DATA LISTING:
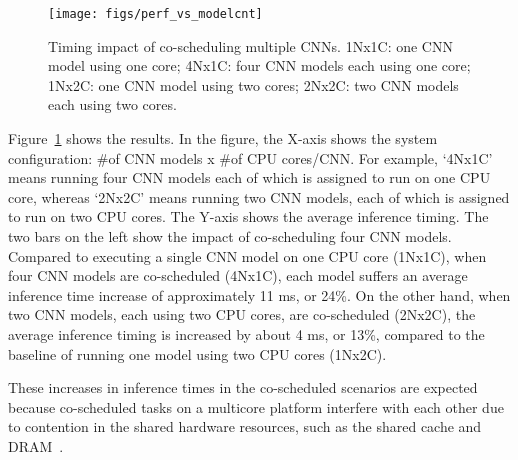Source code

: \begin{figure}[h]
  \centering
  \texttt{[image: figs/perf\_vs\_modelcnt]}
  \caption{Timing impact of co-scheduling multiple CNNs. 1Nx1C: one CNN
    model using one core; 4Nx1C: four CNN models each using one core;
    1Nx2C: one CNN model using two cores; 2Nx2C: two CNN models each
    using two cores.}
  \label{fig:perf-vs-modelcnt}
\end{figure}

Figure~\ref{fig:perf-vs-modelcnt} shows the results. In the figure, the
X-axis shows the system configuration: \#of CNN models x \#of CPU
cores/CNN. For example, `4Nx1C' means running four CNN models each of
which is assigned to run on one CPU core, whereas `2Nx2C' means running
two CNN models, each of which is assigned to run on two CPU
cores. The Y-axis shows the average inference timing.
The two bars on the left show the impact of co-scheduling four CNN
models. Compared to executing a single CNN model on one CPU core
(1Nx1C), when four CNN models are co-scheduled (4Nx1C), each model
suffers an average inference time increase of approximately 11 ms,
or 24\%. On the other hand, when two CNN models, each using two CPU
cores, are co-scheduled (2Nx2C), the average inference timing is increased by
about 4 ms, or 13\%, compared to the baseline of running one model
using two CPU cores (1Nx2C).

These increases in inference times in the co-scheduled scenarios are
expected because co-scheduled tasks on a
multicore platform interfere with each other due to contention in the
shared hardware resources, such as the shared
cache and DRAM~\cite{Gracioli2015,Yun2013}.


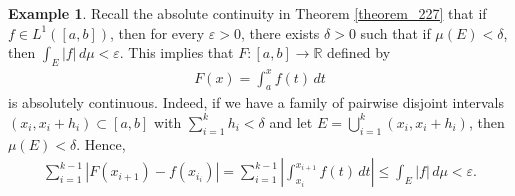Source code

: \documentclass[11pt]{book}
\theoremstyle{definition}
\newtheorem{example}{Example}[chapter]
\numberwithin{equation}{chapter}
\begin{document}
\begin{example}\label{example_64}
Recall the absolute continuity in  Theorem \ref{theorem_227} that if $f \in L^1([a,b])$, then for every $\varepsilon > 0$, there exists $\delta > 0$ such that if $\mu(E) < \delta$, then $\int_E \left|f\right|\,d\mu < \varepsilon$. This implies that $F:[a,b] \to \mathbb{R}$ defined by
\begin{align*}
    F(x) = \int^x_a f(t)\,dt
\end{align*}
is absolutely continuous. Indeed, if we have a family of pairwise disjoint intervals $(x_i,x_i+h_i) \subset [a,b]$ with $\sum^k_{i=1} h_i < \delta$ and let $E = \bigcup^k_{i=1} (x_i,x_i+h_i)$, then $\mu(E) < \delta$. Hence,
\begin{align*}
    \sum^{k-1}_{i=1} \left|F(x_{i+1}) - f(x_{i_{i}})\right| = \sum^{k-1}_{i=1} \left|\int^{x_{i+1}}_{x_i} f(t)\,dt \right| \leq \int_E \left|f\right|\,d\mu < \varepsilon.
\end{align*}
\end{example}

\medskip
\end{document}
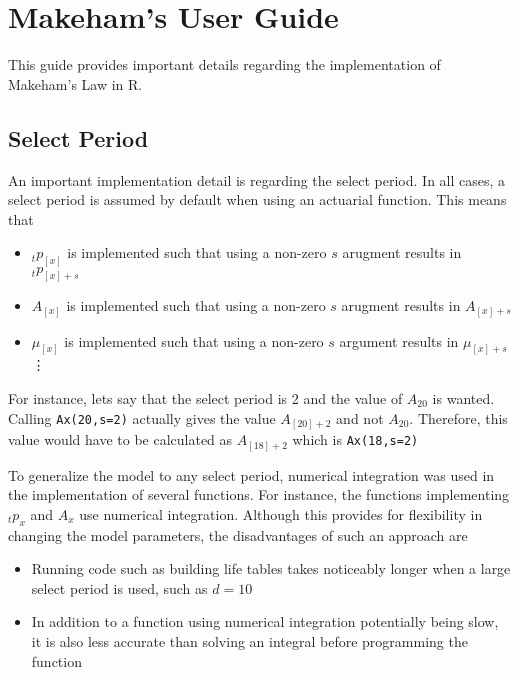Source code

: \documentclass{report}
\begin{document}
\large{}


\section*{Makeham's User Guide} 

This guide provides important details regarding the implementation of Makeham's Law in R.

\subsection*{Select Period}

An important implementation detail is regarding the select period. In all cases, a select period is assumed by default when using an actuarial function. This means that

\begin{itemize}
\item ${}_tp_{[x]}$ is implemented such that using a non-zero $s$ arugment results in ${}_tp_{[x]+s}$
\item $A_{[x]}$ is implemented such that using a non-zero $s$ arugment results in $A_{[x]+s}$
\item $\mu_{[x]}$ is implemented such that using a non-zero $s$ argument results in $\mu_{[x]+s}$ \\
\vdots
\end{itemize}

For instance, lets say that the select period is 2 and the value of $A_{20}$ is wanted. Calling \texttt{Ax(20,s=2)} actually gives the value $A_{[20]+2}$ and not $A_{20}$. Therefore, this value would have to be calculated as $A_{[18]+2}$ which is \texttt{Ax(18,s=2)}

To generalize the model to any select period, numerical integration was used in the implementation of several functions. For instance, the functions implementing ${}_tp_{x}$ and $A_{x}$ use numerical integration. Although this provides for flexibility in changing the model parameters, the disadvantages of such an approach are
\begin{itemize}
\item Running code such as building life tables takes noticeably longer when a large select period is used, such as $d=10$
\item In addition to a function using numerical integration potentially being slow, it is also less accurate than solving an integral before programming the function
\end{itemize}
\end{document}
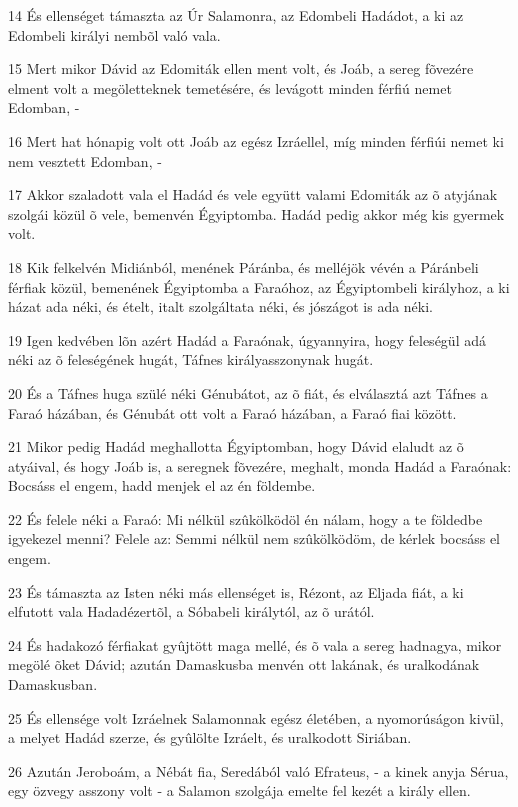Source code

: \par 14 És ellenséget támaszta az Úr Salamonra, az Edombeli Hadádot, a ki az Edombeli királyi nembõl való vala.
\par 15 Mert mikor Dávid az Edomiták ellen ment volt, és Joáb, a sereg fõvezére elment volt a megöletteknek temetésére, és levágott minden férfiú nemet Edomban, -
\par 16 Mert hat hónapig volt ott Joáb az egész Izráellel, míg minden férfiúi nemet ki nem vesztett Edomban, -
\par 17 Akkor szaladott vala el Hadád és vele együtt valami Edomiták az õ atyjának szolgái közül õ vele, bemenvén Égyiptomba. Hadád pedig akkor még kis gyermek volt.
\par 18 Kik felkelvén Midiánból, menének Páránba, és melléjök vévén a Páránbeli férfiak közül, bemenének Égyiptomba a Faraóhoz, az Égyiptombeli királyhoz, a ki házat ada néki, és ételt, italt szolgáltata néki, és jószágot is ada néki.
\par 19 Igen kedvében lõn azért Hadád a Faraónak, úgyannyira, hogy feleségül adá néki az õ feleségének hugát, Táfnes királyasszonynak hugát.
\par 20 És a Táfnes huga szülé néki Génubátot, az õ fiát, és elválasztá azt Táfnes a Faraó házában, és Génubát ott volt a Faraó házában, a Faraó fiai között.
\par 21 Mikor pedig Hadád meghallotta Égyiptomban, hogy Dávid elaludt az õ atyáival, és hogy Joáb is, a seregnek fõvezére, meghalt, monda Hadád a Faraónak: Bocsáss el engem, hadd menjek el az én földembe.
\par 22 És felele néki a Faraó: Mi nélkül szûkölködöl én nálam, hogy a te földedbe igyekezel menni? Felele az: Semmi nélkül nem szûkölködöm, de kérlek bocsáss el engem.
\par 23 És támaszta az Isten néki más ellenséget is, Rézont, az Eljada fiát, a ki elfutott vala Hadadézertõl, a Sóbabeli királytól, az õ urától.
\par 24 És hadakozó férfiakat gyûjtött maga mellé, és õ vala a sereg hadnagya, mikor megölé õket Dávid; azután Damaskusba menvén ott lakának, és uralkodának Damaskusban.
\par 25 És ellensége volt Izráelnek Salamonnak egész életében, a nyomorúságon kivül, a melyet Hadád szerze, és gyûlölte Izráelt, és uralkodott Siriában.
\par 26 Azután Jeroboám, a Nébát fia, Seredából való Efrateus, - a kinek anyja Sérua, egy özvegy asszony volt - a Salamon szolgája emelte fel kezét a király ellen.
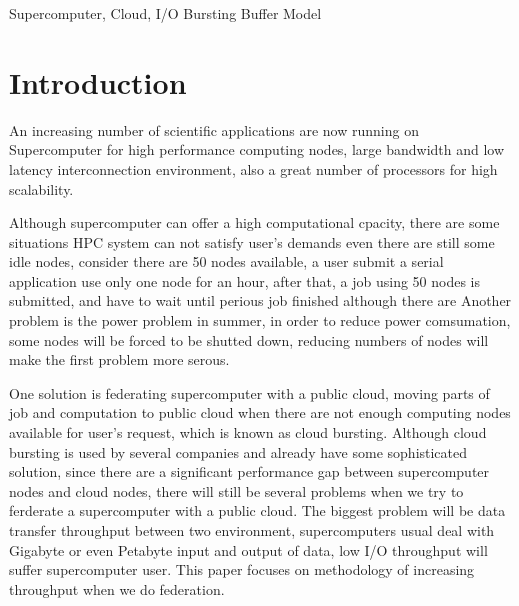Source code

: \documentclass[JIP,draft]{ipsj}
\begin{document}
\begin{keyword}
Supercomputer, Cloud, I/O Bursting Buffer Model
\end{keyword}

\maketitle

\section{Introduction}
An increasing number of scientific applications are now running on Supercomputer for high performance computing nodes, large bandwidth and low latency interconnection environment, also a great number of processors for high scalability.

Although supercomputer can offer a high computational cpacity, there are some situations HPC system can not satisfy user's demands even there are still some idle nodes, consider there are 50 nodes available, a user submit a serial application use only one node for an hour, after that, a job using 50 nodes is submitted, and have to wait until perious job finished although there are
Another problem is the power problem in summer, in order to reduce power comsumation, some nodes will be forced to be shutted down, reducing numbers of nodes will make the first problem more serous.

One solution is federating supercomputer with a public cloud, moving parts of job and computation to public cloud when there are not enough computing nodes available for user's request, which is known as cloud bursting.
Although cloud bursting is used by several companies and already have some sophisticated solution, since there are a significant performance gap between supercomputer nodes and cloud nodes, there will still be several problems when we try to ferderate a supercomputer with a public cloud.
The biggest problem will be data transfer throughput between two environment, supercomputers usual deal with Gigabyte or even Petabyte input and output of data, low I/O throughput will suffer supercomputer user. This paper focuses on methodology of increasing throughput when we do federation.
\end{document}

ACTIVITY:
In the copy you write, the data above must appear exactly, with no pictures.

ANSWER TO THIS TASK:
Source code

: \begin{figure}[h]
  \centering
  \texttt{[image: figs/perf\_vs\_modelcnt]}
  \caption{Timing impact of co-scheduling multiple CNNs. 1Nx1C: one CNN
    model using one core; 4Nx1C: four CNN models each using one core;
    1Nx2C: one CNN model using two cores; 2Nx2C: two CNN models each
    using two cores.}
  \label{fig:perf-vs-modelcnt}
\end{figure}

Figure~\ref{fig:perf-vs-modelcnt} shows the results. In the figure, the
X-axis shows the system configuration: \#of CNN models x \#of CPU
cores/CNN. For example, `4Nx1C' means running four CNN models each of
which is assigned to run on one CPU core, whereas `2Nx2C' means running
two CNN models, each of which is assigned to run on two CPU
cores. The Y-axis shows the average inference timing.
The two bars on the left show the impact of co-scheduling four CNN
models. Compared to executing a single CNN model on one CPU core
(1Nx1C), when four CNN models are co-scheduled (4Nx1C), each model
suffers an average inference time increase of approximately 11 ms,
or 24\%. On the other hand, when two CNN models, each using two CPU
cores, are co-scheduled (2Nx2C), the average inference timing is increased by
about 4 ms, or 13\%, compared to the baseline of running one model
using two CPU cores (1Nx2C).

These increases in inference times in the co-scheduled scenarios are
expected because co-scheduled tasks on a
multicore platform interfere with each other due to contention in the
shared hardware resources, such as the shared
cache and DRAM~\cite{Gracioli2015,Yun2013}.


Source code

: \documentclass[11pt]{book}
\theoremstyle{definition}
\newtheorem{example}{Example}[chapter]
\numberwithin{equation}{chapter}
\begin{document}
\begin{example}\label{example_64}
Recall the absolute continuity in  Theorem \ref{theorem_227} that if $f \in L^1([a,b])$, then for every $\varepsilon > 0$, there exists $\delta > 0$ such that if $\mu(E) < \delta$, then $\int_E \left|f\right|\,d\mu < \varepsilon$. This implies that $F:[a,b] \to \mathbb{R}$ defined by
\begin{align*}
    F(x) = \int^x_a f(t)\,dt
\end{align*}
is absolutely continuous. Indeed, if we have a family of pairwise disjoint intervals $(x_i,x_i+h_i) \subset [a,b]$ with $\sum^k_{i=1} h_i < \delta$ and let $E = \bigcup^k_{i=1} (x_i,x_i+h_i)$, then $\mu(E) < \delta$. Hence,
\begin{align*}
    \sum^{k-1}_{i=1} \left|F(x_{i+1}) - f(x_{i_{i}})\right| = \sum^{k-1}_{i=1} \left|\int^{x_{i+1}}_{x_i} f(t)\,dt \right| \leq \int_E \left|f\right|\,d\mu < \varepsilon.
\end{align*}
\end{example}

\medskip
\end{document}
Source code

: \documentclass{report}
\begin{document}
\large{}


\section*{Makeham's User Guide} 

This guide provides important details regarding the implementation of Makeham's Law in R.

\subsection*{Select Period}

An important implementation detail is regarding the select period. In all cases, a select period is assumed by default when using an actuarial function. This means that

\begin{itemize}
\item ${}_tp_{[x]}$ is implemented such that using a non-zero $s$ arugment results in ${}_tp_{[x]+s}$
\item $A_{[x]}$ is implemented such that using a non-zero $s$ arugment results in $A_{[x]+s}$
\item $\mu_{[x]}$ is implemented such that using a non-zero $s$ argument results in $\mu_{[x]+s}$ \\
\vdots
\end{itemize}

For instance, lets say that the select period is 2 and the value of $A_{20}$ is wanted. Calling \texttt{Ax(20,s=2)} actually gives the value $A_{[20]+2}$ and not $A_{20}$. Therefore, this value would have to be calculated as $A_{[18]+2}$ which is \texttt{Ax(18,s=2)}

To generalize the model to any select period, numerical integration was used in the implementation of several functions. For instance, the functions implementing ${}_tp_{x}$ and $A_{x}$ use numerical integration. Although this provides for flexibility in changing the model parameters, the disadvantages of such an approach are
\begin{itemize}
\item Running code such as building life tables takes noticeably longer when a large select period is used, such as $d=10$
\item In addition to a function using numerical integration potentially being slow, it is also less accurate than solving an integral before programming the function
\end{itemize}
\end{document}
Source code

: \par 14 És ellenséget támaszta az Úr Salamonra, az Edombeli Hadádot, a ki az Edombeli királyi nembõl való vala.
\par 15 Mert mikor Dávid az Edomiták ellen ment volt, és Joáb, a sereg fõvezére elment volt a megöletteknek temetésére, és levágott minden férfiú nemet Edomban, -
\par 16 Mert hat hónapig volt ott Joáb az egész Izráellel, míg minden férfiúi nemet ki nem vesztett Edomban, -
\par 17 Akkor szaladott vala el Hadád és vele együtt valami Edomiták az õ atyjának szolgái közül õ vele, bemenvén Égyiptomba. Hadád pedig akkor még kis gyermek volt.
\par 18 Kik felkelvén Midiánból, menének Páránba, és melléjök vévén a Páránbeli férfiak közül, bemenének Égyiptomba a Faraóhoz, az Égyiptombeli királyhoz, a ki házat ada néki, és ételt, italt szolgáltata néki, és jószágot is ada néki.
\par 19 Igen kedvében lõn azért Hadád a Faraónak, úgyannyira, hogy feleségül adá néki az õ feleségének hugát, Táfnes királyasszonynak hugát.
\par 20 És a Táfnes huga szülé néki Génubátot, az õ fiát, és elválasztá azt Táfnes a Faraó házában, és Génubát ott volt a Faraó házában, a Faraó fiai között.
\par 21 Mikor pedig Hadád meghallotta Égyiptomban, hogy Dávid elaludt az õ atyáival, és hogy Joáb is, a seregnek fõvezére, meghalt, monda Hadád a Faraónak: Bocsáss el engem, hadd menjek el az én földembe.
\par 22 És felele néki a Faraó: Mi nélkül szûkölködöl én nálam, hogy a te földedbe igyekezel menni? Felele az: Semmi nélkül nem szûkölködöm, de kérlek bocsáss el engem.
\par 23 És támaszta az Isten néki más ellenséget is, Rézont, az Eljada fiát, a ki elfutott vala Hadadézertõl, a Sóbabeli királytól, az õ urától.
\par 24 És hadakozó férfiakat gyûjtött maga mellé, és õ vala a sereg hadnagya, mikor megölé õket Dávid; azután Damaskusba menvén ott lakának, és uralkodának Damaskusban.
\par 25 És ellensége volt Izráelnek Salamonnak egész életében, a nyomorúságon kivül, a melyet Hadád szerze, és gyûlölte Izráelt, és uralkodott Siriában.
\par 26 Azután Jeroboám, a Nébát fia, Seredából való Efrateus, - a kinek anyja Sérua, egy özvegy asszony volt - a Salamon szolgája emelte fel kezét a király ellen.
Source code

: \documentclass[JIP,draft]{ipsj}
\begin{document}
\begin{keyword}
Supercomputer, Cloud, I/O Bursting Buffer Model
\end{keyword}

\maketitle

\section{Introduction}
An increasing number of scientific applications are now running on Supercomputer for high performance computing nodes, large bandwidth and low latency interconnection environment, also a great number of processors for high scalability.

Although supercomputer can offer a high computational cpacity, there are some situations HPC system can not satisfy user's demands even there are still some idle nodes, consider there are 50 nodes available, a user submit a serial application use only one node for an hour, after that, a job using 50 nodes is submitted, and have to wait until perious job finished although there are
Another problem is the power problem in summer, in order to reduce power comsumation, some nodes will be forced to be shutted down, reducing numbers of nodes will make the first problem more serous.

One solution is federating supercomputer with a public cloud, moving parts of job and computation to public cloud when there are not enough computing nodes available for user's request, which is known as cloud bursting.
Although cloud bursting is used by several companies and already have some sophisticated solution, since there are a significant performance gap between supercomputer nodes and cloud nodes, there will still be several problems when we try to ferderate a supercomputer with a public cloud.
The biggest problem will be data transfer throughput between two environment, supercomputers usual deal with Gigabyte or even Petabyte input and output of data, low I/O throughput will suffer supercomputer user. This paper focuses on methodology of increasing throughput when we do federation.
\end{document}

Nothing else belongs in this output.